• **Exercise objective**:
In the entries below, find the line with "[Lvl.2] Talented—Gain a single Talent point." and the line with "Paladin Details". Return those two lines and all lines between them, exactly.

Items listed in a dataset
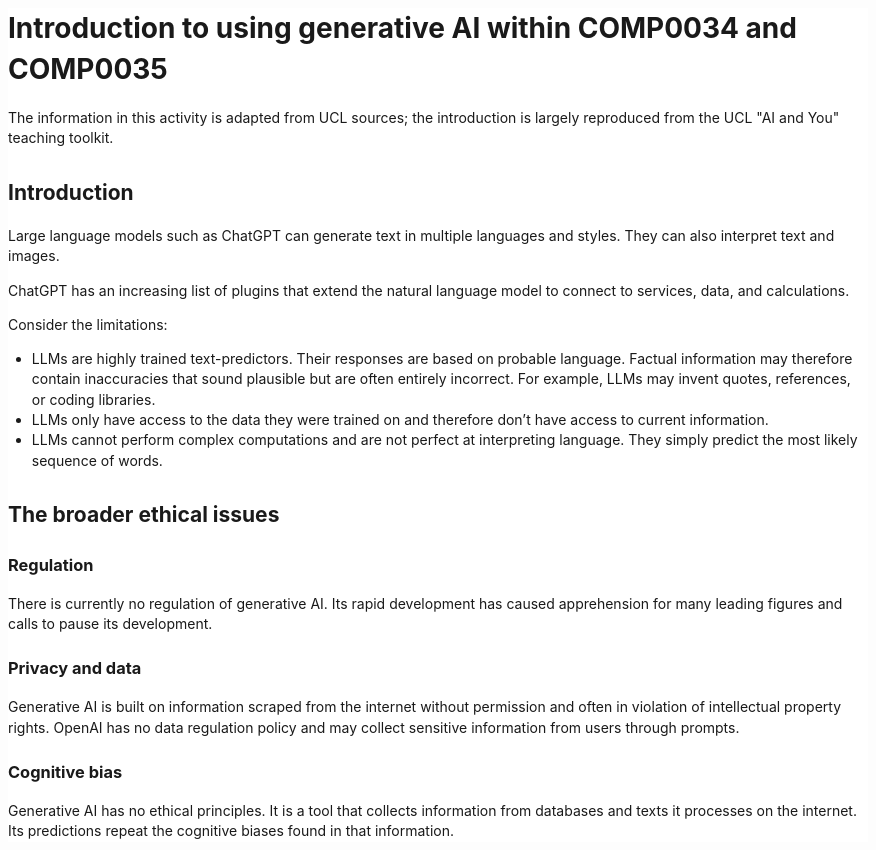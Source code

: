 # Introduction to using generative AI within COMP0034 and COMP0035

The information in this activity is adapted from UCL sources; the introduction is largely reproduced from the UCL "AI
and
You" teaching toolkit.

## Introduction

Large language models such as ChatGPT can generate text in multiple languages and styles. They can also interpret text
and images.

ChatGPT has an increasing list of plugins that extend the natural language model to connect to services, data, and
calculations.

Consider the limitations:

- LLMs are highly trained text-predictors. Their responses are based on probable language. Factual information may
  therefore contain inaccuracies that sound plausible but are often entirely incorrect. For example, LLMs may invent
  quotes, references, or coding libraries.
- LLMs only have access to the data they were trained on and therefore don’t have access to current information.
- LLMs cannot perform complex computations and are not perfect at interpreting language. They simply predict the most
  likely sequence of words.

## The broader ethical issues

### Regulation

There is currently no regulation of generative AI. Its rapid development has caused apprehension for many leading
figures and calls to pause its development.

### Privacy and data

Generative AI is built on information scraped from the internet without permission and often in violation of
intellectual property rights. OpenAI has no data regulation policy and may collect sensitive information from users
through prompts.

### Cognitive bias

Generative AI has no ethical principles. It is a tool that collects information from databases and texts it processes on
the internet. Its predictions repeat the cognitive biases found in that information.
---
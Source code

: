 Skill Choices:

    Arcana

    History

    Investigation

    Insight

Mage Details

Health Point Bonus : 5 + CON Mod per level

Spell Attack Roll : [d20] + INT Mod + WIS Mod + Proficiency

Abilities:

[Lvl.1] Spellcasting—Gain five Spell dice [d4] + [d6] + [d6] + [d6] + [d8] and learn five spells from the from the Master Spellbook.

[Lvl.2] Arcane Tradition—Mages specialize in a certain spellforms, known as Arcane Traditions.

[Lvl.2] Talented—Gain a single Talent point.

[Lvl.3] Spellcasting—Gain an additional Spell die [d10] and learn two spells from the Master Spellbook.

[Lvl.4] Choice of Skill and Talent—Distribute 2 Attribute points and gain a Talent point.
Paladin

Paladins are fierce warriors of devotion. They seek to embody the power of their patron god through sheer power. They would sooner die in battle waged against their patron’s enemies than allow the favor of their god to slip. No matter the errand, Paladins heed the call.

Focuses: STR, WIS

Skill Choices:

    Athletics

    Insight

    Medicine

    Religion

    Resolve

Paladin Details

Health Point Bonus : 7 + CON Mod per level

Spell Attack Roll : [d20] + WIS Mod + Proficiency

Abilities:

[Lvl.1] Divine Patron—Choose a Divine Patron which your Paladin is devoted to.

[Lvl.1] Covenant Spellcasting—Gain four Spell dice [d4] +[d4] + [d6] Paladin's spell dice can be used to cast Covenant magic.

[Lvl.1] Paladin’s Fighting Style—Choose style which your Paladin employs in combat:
* * *
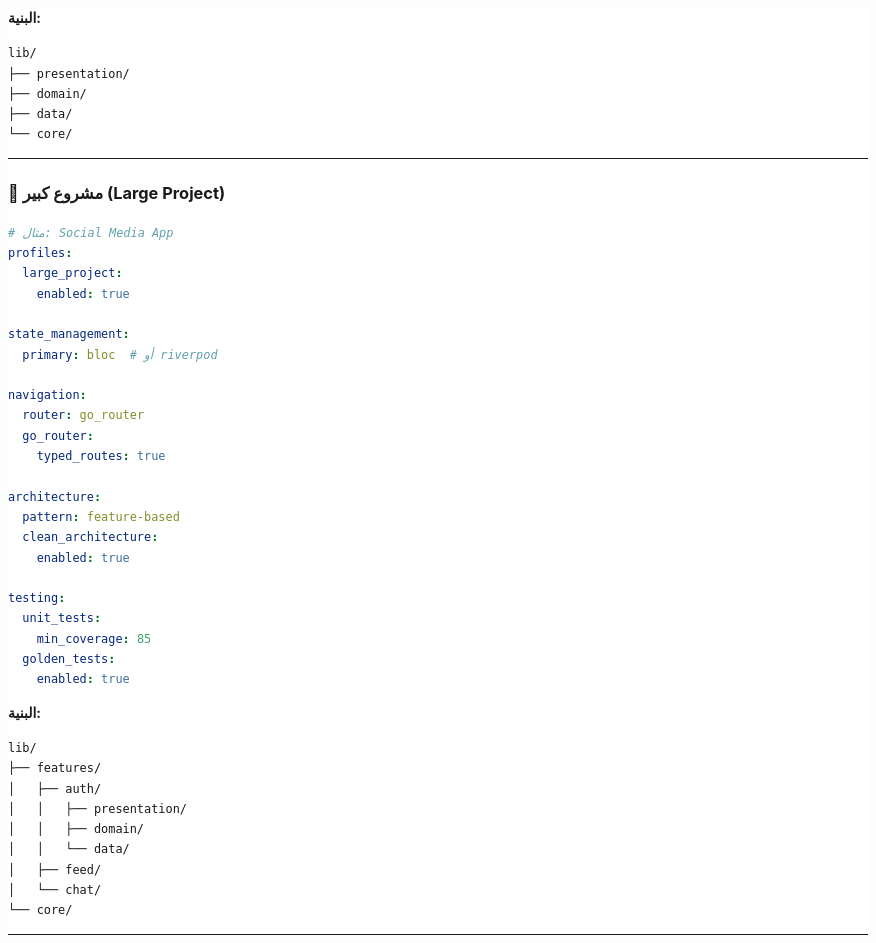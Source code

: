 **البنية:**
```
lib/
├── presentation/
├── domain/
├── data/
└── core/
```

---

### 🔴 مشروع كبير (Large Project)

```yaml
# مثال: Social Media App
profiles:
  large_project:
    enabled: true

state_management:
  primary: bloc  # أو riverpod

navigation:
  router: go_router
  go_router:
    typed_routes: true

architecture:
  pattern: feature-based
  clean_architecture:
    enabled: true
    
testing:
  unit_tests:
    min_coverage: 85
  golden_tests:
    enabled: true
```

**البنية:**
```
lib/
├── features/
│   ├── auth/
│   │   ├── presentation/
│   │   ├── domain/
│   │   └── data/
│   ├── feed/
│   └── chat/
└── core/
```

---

• **Exercise output**:
[Lvl.2] Talented—Gain a single Talent point.

[Lvl.3] Spellcasting—Gain an additional Spell die [d10] and learn two spells from the Master Spellbook.

[Lvl.4] Choice of Skill and Talent—Distribute 2 Attribute points and gain a Talent point.
Paladin

Paladins are fierce warriors of devotion. They seek to embody the power of their patron god through sheer power. They would sooner die in battle waged against their patron’s enemies than allow the favor of their god to slip. No matter the errand, Paladins heed the call.

Focuses: STR, WIS

Skill Choices:

    Athletics

    Insight

    Medicine

    Religion

    Resolve

Paladin Details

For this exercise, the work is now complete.